Commence alors une enquête auprès des camarades du soldat, mais aussi de tous ceux qui l’ont croisé les semaines précédant l’assassinat. Nous plongeons dans le quotidien des tranchées, dans ce conflit qui s’enlise, découvrons les privations, les ordres contradictoires, la faim, la peur... Comment ne pas renâcler, envisager de déserter dans ces conditions ? Insubordination, mutineries, fraternisations apparaissent. Il faut y mettre bon ordre !
Comment aujourd’hui, peut-on admettre qu’un soldat soit passé par les armes parce qu’il a refusé de porter un pantalon ensanglanté, récupéré sur un cadavre ? Comment ne pas avoir pitié de ces soldats qui s’échangent le temps d’un soir, chocolat allemand et tabac français ?
Plongeant dans les faits historiques, ce roman noir évoque Barbusse, Dorgelès, la création du « Canard enchaîné », relate l’épisode du pantalon rouge et d’autres événements historiques.
Tout comme dans le roman de Thierry Bourcy « La cote 512 », nous avons affaire à une blessure mortelle dans le dos. Là où Célestin Louise cherchait un assassin, le capitaine Duparc cherche un mobile. Nous suivons l’enquête, saisissante et minutieuse, cherchant à nous forger une opinion sur la culpabilité du présumé meurtrier.

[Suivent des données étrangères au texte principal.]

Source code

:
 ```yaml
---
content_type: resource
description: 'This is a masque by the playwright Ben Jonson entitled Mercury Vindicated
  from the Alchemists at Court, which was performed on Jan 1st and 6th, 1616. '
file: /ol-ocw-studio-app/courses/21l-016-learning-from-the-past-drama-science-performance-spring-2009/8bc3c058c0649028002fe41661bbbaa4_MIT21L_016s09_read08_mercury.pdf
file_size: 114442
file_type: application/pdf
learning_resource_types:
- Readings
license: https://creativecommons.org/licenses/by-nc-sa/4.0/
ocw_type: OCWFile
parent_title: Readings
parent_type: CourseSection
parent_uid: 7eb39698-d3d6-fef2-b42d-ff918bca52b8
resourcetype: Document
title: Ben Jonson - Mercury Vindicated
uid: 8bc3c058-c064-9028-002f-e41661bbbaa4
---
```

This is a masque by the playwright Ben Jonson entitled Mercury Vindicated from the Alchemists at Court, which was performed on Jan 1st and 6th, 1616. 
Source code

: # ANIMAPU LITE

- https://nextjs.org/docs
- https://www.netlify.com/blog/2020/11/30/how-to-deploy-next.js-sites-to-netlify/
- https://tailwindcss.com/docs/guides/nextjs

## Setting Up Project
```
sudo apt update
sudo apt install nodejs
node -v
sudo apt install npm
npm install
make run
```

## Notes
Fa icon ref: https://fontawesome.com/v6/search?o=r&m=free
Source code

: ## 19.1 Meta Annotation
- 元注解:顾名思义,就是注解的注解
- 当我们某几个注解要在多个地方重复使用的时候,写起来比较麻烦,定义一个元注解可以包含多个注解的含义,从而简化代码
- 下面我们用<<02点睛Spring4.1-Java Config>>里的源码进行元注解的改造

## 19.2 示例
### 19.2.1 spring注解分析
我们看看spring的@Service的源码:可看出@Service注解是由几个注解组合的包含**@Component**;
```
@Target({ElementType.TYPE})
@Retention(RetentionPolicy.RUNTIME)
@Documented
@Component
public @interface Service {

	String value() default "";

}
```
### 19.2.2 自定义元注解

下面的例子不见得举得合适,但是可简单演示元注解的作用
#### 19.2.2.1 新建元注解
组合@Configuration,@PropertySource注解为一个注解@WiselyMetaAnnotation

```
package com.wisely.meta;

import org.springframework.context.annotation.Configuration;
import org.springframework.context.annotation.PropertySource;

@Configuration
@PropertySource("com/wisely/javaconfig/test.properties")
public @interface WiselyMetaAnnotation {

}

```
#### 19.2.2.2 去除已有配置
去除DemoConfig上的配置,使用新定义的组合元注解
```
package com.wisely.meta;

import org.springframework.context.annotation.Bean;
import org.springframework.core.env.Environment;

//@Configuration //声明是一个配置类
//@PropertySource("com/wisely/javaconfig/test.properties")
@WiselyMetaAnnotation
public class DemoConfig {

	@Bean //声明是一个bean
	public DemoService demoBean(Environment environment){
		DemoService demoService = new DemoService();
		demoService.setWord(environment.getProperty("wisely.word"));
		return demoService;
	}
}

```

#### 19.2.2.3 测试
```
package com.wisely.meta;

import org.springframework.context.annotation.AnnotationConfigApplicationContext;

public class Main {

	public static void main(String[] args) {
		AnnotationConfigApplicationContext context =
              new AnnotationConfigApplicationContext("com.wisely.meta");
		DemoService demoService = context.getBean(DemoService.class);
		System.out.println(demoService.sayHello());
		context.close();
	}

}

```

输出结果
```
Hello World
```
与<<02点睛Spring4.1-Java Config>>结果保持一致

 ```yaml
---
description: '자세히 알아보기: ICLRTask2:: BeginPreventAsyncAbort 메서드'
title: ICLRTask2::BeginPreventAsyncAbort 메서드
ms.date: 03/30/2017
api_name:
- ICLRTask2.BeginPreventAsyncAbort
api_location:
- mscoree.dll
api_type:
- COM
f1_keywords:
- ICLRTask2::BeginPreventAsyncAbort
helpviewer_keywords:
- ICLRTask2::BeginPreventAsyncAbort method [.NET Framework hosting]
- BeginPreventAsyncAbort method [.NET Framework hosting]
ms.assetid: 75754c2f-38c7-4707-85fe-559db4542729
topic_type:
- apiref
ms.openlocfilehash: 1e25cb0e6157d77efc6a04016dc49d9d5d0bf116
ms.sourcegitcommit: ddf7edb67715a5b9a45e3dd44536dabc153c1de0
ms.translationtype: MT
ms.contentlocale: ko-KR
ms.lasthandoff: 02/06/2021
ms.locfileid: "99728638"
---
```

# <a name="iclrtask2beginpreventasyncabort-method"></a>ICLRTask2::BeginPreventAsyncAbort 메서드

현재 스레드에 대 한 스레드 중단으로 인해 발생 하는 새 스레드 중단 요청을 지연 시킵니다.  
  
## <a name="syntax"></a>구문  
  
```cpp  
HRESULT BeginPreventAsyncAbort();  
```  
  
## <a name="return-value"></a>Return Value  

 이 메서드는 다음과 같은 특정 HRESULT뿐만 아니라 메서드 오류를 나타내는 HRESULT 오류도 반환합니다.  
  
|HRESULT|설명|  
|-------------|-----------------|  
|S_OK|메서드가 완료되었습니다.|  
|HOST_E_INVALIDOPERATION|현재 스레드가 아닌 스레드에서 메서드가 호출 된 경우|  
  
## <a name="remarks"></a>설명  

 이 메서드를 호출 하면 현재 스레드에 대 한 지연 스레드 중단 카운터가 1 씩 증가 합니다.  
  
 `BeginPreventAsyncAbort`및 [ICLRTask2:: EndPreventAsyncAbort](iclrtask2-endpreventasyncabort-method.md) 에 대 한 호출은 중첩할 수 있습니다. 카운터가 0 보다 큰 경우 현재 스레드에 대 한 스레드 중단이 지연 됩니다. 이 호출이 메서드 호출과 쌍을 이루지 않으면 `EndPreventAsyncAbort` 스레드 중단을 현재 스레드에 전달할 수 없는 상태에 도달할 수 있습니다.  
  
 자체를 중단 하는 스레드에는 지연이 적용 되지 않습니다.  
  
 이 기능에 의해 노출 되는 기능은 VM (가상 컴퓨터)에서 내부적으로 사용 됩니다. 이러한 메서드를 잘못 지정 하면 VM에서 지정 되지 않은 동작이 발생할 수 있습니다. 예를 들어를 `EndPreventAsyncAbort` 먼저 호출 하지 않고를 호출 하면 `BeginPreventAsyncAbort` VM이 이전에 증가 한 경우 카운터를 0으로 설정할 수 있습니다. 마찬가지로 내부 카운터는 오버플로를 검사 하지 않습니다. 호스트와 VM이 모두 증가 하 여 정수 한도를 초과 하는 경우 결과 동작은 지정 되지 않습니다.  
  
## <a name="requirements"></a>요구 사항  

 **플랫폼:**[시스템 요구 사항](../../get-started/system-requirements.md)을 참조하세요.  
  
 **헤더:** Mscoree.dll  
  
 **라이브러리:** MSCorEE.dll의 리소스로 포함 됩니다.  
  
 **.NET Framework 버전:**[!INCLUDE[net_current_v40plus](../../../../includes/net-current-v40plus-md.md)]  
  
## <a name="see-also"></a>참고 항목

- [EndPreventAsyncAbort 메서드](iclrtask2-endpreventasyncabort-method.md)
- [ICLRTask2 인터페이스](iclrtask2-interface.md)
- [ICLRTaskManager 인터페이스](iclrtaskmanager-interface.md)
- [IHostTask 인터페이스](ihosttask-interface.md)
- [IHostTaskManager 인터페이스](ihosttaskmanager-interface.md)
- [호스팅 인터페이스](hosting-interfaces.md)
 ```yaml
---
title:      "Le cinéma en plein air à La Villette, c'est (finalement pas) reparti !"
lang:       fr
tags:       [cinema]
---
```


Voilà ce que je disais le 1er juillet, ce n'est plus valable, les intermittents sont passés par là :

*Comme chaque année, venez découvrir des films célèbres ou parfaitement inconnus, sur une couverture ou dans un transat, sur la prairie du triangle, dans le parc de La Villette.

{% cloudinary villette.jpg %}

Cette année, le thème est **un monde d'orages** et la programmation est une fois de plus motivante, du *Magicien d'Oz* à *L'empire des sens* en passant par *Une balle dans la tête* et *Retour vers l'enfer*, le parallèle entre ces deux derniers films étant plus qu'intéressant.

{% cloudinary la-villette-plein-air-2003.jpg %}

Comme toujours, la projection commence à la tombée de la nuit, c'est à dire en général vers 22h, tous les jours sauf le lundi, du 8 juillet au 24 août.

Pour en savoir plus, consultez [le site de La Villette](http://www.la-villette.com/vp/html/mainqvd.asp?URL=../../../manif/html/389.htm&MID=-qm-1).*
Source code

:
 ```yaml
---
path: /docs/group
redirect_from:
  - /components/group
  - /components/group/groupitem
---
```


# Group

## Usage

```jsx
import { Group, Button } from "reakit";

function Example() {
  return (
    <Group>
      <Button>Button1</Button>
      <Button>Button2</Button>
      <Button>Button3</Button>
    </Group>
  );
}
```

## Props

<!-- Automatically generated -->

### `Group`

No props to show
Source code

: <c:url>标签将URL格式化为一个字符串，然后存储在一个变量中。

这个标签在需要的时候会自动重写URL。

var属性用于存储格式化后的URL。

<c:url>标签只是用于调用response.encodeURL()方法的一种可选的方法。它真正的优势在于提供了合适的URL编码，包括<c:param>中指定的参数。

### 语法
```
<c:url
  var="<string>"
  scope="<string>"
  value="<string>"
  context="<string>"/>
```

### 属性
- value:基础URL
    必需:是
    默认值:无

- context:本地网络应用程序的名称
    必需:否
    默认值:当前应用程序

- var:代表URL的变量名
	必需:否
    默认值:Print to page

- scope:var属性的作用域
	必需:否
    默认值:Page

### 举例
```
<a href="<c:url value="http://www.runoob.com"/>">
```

Un autre attrait de ce roman tient d’une part dans la réflexion qu’il nous livre sur ce conflit et la vie de ceux qui y participent et d’autre part dans ses personnages dont l’auteur s’attache à décrire l’humanité avec un ton juste et une langue rendant avec minutie le parler de chacun, qu’il soit intellectuel, noble ou paysan. Les courts chapitres donnent un rythme soutenu au récit et la diversité de ceux-ci (transcription des interrogatoires, récit du front, lettres...) permet de se faire une idée précise des faits et des pensées de l’inspecteur, de Jonas et des autres protagonistes.
Un bon roman noir intégrant à merveille l’aspect sociologique et historique avec l’enquête en elle-même. A découvrir en cette fin juillet 2014, cent ans après le début de la Grande Guerre.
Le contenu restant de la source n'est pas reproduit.